> [Task goal] Copy the data as given. No line may be skipped.

--- Extracted material Enclosed Below ---

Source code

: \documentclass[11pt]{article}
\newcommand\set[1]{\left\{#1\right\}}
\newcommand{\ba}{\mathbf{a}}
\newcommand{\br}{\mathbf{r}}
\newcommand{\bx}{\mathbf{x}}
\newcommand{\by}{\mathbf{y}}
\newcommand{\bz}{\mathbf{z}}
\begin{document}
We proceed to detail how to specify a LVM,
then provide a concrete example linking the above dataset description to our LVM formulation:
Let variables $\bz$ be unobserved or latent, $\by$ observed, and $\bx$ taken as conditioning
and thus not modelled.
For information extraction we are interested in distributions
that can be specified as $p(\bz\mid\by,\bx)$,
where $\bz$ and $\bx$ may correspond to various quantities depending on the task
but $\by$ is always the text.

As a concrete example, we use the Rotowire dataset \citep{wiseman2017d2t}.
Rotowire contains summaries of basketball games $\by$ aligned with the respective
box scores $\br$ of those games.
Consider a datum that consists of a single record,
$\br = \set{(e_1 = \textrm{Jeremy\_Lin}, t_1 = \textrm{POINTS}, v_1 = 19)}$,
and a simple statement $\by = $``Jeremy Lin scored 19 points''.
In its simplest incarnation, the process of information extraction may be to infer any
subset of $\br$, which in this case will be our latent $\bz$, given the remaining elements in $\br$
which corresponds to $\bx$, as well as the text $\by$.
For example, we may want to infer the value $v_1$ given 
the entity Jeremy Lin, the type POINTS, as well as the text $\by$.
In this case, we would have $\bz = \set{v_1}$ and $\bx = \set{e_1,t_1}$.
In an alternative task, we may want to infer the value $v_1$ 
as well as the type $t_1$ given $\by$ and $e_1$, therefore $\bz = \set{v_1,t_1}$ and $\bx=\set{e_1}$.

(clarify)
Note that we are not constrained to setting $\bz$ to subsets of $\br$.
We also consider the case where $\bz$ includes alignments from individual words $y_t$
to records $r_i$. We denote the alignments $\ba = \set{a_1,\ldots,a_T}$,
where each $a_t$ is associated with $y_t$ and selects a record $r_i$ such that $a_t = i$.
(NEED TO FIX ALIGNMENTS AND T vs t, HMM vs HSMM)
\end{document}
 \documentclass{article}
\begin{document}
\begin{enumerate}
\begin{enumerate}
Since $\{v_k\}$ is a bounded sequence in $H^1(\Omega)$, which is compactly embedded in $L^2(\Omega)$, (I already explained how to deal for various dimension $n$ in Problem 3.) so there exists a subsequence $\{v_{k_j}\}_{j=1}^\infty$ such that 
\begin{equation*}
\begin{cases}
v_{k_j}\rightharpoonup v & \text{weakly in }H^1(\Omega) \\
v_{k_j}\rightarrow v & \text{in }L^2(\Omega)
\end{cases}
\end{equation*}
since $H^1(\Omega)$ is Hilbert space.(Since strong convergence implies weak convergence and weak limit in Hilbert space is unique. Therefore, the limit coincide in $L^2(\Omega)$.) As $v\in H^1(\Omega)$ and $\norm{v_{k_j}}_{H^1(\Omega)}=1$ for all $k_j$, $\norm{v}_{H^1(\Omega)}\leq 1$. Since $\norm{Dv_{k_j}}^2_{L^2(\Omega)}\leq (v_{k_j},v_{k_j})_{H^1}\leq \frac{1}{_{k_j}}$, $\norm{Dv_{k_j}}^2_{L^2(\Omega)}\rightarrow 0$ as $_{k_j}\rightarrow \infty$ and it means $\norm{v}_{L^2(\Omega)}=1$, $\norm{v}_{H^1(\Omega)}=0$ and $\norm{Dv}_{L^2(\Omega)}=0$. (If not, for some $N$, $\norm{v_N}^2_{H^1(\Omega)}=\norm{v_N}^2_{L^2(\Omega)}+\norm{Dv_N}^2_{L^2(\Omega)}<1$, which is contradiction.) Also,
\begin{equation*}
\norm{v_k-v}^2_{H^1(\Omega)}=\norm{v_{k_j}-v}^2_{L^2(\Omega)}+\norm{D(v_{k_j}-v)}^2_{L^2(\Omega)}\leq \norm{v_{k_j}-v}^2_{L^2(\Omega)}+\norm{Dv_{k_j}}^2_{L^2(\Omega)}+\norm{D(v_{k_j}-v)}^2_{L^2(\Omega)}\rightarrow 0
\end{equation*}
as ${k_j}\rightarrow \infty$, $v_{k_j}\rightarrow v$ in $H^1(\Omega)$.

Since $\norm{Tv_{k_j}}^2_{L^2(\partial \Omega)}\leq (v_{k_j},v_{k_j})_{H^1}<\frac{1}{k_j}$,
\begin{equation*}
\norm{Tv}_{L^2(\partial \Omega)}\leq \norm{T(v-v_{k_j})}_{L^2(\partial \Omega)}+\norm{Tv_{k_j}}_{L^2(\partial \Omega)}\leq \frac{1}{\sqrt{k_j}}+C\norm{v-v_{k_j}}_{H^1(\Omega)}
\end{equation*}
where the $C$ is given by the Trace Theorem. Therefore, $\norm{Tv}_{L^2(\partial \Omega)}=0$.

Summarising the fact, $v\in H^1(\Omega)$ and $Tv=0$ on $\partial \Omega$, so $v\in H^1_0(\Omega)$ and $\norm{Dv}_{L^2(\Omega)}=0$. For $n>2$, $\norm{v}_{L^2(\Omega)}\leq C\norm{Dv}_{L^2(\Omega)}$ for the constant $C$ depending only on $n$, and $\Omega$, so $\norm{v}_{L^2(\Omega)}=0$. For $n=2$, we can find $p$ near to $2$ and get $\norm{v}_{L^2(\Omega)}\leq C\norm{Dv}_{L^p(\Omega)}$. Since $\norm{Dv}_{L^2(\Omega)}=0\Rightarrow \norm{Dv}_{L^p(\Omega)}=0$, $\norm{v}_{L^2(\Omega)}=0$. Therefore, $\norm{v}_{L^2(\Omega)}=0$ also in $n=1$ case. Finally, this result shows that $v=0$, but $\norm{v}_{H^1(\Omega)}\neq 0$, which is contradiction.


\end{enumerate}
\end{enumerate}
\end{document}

--- End of Enclosed Extracted material ---

> [Answer box]
Source code

: \documentclass[11pt]{article}
\newcommand\set[1]{\left\{#1\right\}}
\newcommand{\ba}{\mathbf{a}}
\newcommand{\br}{\mathbf{r}}
\newcommand{\bx}{\mathbf{x}}
\newcommand{\by}{\mathbf{y}}
\newcommand{\bz}{\mathbf{z}}
\begin{document}
We proceed to detail how to specify a LVM,
then provide a concrete example linking the above dataset description to our LVM formulation:
Let variables $\bz$ be unobserved or latent, $\by$ observed, and $\bx$ taken as conditioning
and thus not modelled.
For information extraction we are interested in distributions
that can be specified as $p(\bz\mid\by,\bx)$,
where $\bz$ and $\bx$ may correspond to various quantities depending on the task
but $\by$ is always the text.

As a concrete example, we use the Rotowire dataset \citep{wiseman2017d2t}.
Rotowire contains summaries of basketball games $\by$ aligned with the respective
box scores $\br$ of those games.
Consider a datum that consists of a single record,
$\br = \set{(e_1 = \textrm{Jeremy\_Lin}, t_1 = \textrm{POINTS}, v_1 = 19)}$,
and a simple statement $\by = $``Jeremy Lin scored 19 points''.
In its simplest incarnation, the process of information extraction may be to infer any
subset of $\br$, which in this case will be our latent $\bz$, given the remaining elements in $\br$
which corresponds to $\bx$, as well as the text $\by$.
For example, we may want to infer the value $v_1$ given 
the entity Jeremy Lin, the type POINTS, as well as the text $\by$.
In this case, we would have $\bz = \set{v_1}$ and $\bx = \set{e_1,t_1}$.
In an alternative task, we may want to infer the value $v_1$ 
as well as the type $t_1$ given $\by$ and $e_1$, therefore $\bz = \set{v_1,t_1}$ and $\bx=\set{e_1}$.

(clarify)
Note that we are not constrained to setting $\bz$ to subsets of $\br$.
We also consider the case where $\bz$ includes alignments from individual words $y_t$
to records $r_i$. We denote the alignments $\ba = \set{a_1,\ldots,a_T}$,
where each $a_t$ is associated with $y_t$ and selects a record $r_i$ such that $a_t = i$.
(NEED TO FIX ALIGNMENTS AND T vs t, HMM vs HSMM)
\end{document}
 \documentclass{article}
\begin{document}
\begin{enumerate}
\begin{enumerate}
Since $\{v_k\}$ is a bounded sequence in $H^1(\Omega)$, which is compactly embedded in $L^2(\Omega)$, (I already explained how to deal for various dimension $n$ in Problem 3.) so there exists a subsequence $\{v_{k_j}\}_{j=1}^\infty$ such that 
\begin{equation*}
\begin{cases}
v_{k_j}\rightharpoonup v & \text{weakly in }H^1(\Omega) \\
v_{k_j}\rightarrow v & \text{in }L^2(\Omega)
\end{cases}
\end{equation*}
since $H^1(\Omega)$ is Hilbert space.(Since strong convergence implies weak convergence and weak limit in Hilbert space is unique. Therefore, the limit coincide in $L^2(\Omega)$.) As $v\in H^1(\Omega)$ and $\norm{v_{k_j}}_{H^1(\Omega)}=1$ for all $k_j$, $\norm{v}_{H^1(\Omega)}\leq 1$. Since $\norm{Dv_{k_j}}^2_{L^2(\Omega)}\leq (v_{k_j},v_{k_j})_{H^1}\leq \frac{1}{_{k_j}}$, $\norm{Dv_{k_j}}^2_{L^2(\Omega)}\rightarrow 0$ as $_{k_j}\rightarrow \infty$ and it means $\norm{v}_{L^2(\Omega)}=1$, $\norm{v}_{H^1(\Omega)}=0$ and $\norm{Dv}_{L^2(\Omega)}=0$. (If not, for some $N$, $\norm{v_N}^2_{H^1(\Omega)}=\norm{v_N}^2_{L^2(\Omega)}+\norm{Dv_N}^2_{L^2(\Omega)}<1$, which is contradiction.) Also,
\begin{equation*}
\norm{v_k-v}^2_{H^1(\Omega)}=\norm{v_{k_j}-v}^2_{L^2(\Omega)}+\norm{D(v_{k_j}-v)}^2_{L^2(\Omega)}\leq \norm{v_{k_j}-v}^2_{L^2(\Omega)}+\norm{Dv_{k_j}}^2_{L^2(\Omega)}+\norm{D(v_{k_j}-v)}^2_{L^2(\Omega)}\rightarrow 0
\end{equation*}
as ${k_j}\rightarrow \infty$, $v_{k_j}\rightarrow v$ in $H^1(\Omega)$.

Since $\norm{Tv_{k_j}}^2_{L^2(\partial \Omega)}\leq (v_{k_j},v_{k_j})_{H^1}<\frac{1}{k_j}$,
\begin{equation*}
\norm{Tv}_{L^2(\partial \Omega)}\leq \norm{T(v-v_{k_j})}_{L^2(\partial \Omega)}+\norm{Tv_{k_j}}_{L^2(\partial \Omega)}\leq \frac{1}{\sqrt{k_j}}+C\norm{v-v_{k_j}}_{H^1(\Omega)}
\end{equation*}
where the $C$ is given by the Trace Theorem. Therefore, $\norm{Tv}_{L^2(\partial \Omega)}=0$.

Summarising the fact, $v\in H^1(\Omega)$ and $Tv=0$ on $\partial \Omega$, so $v\in H^1_0(\Omega)$ and $\norm{Dv}_{L^2(\Omega)}=0$. For $n>2$, $\norm{v}_{L^2(\Omega)}\leq C\norm{Dv}_{L^2(\Omega)}$ for the constant $C$ depending only on $n$, and $\Omega$, so $\norm{v}_{L^2(\Omega)}=0$. For $n=2$, we can find $p$ near to $2$ and get $\norm{v}_{L^2(\Omega)}\leq C\norm{Dv}_{L^p(\Omega)}$. Since $\norm{Dv}_{L^2(\Omega)}=0\Rightarrow \norm{Dv}_{L^p(\Omega)}=0$, $\norm{v}_{L^2(\Omega)}=0$. Therefore, $\norm{v}_{L^2(\Omega)}=0$ also in $n=1$ case. Finally, this result shows that $v=0$, but $\norm{v}_{H^1(\Omega)}\neq 0$, which is contradiction.


\end{enumerate}
\end{enumerate}
\end{document}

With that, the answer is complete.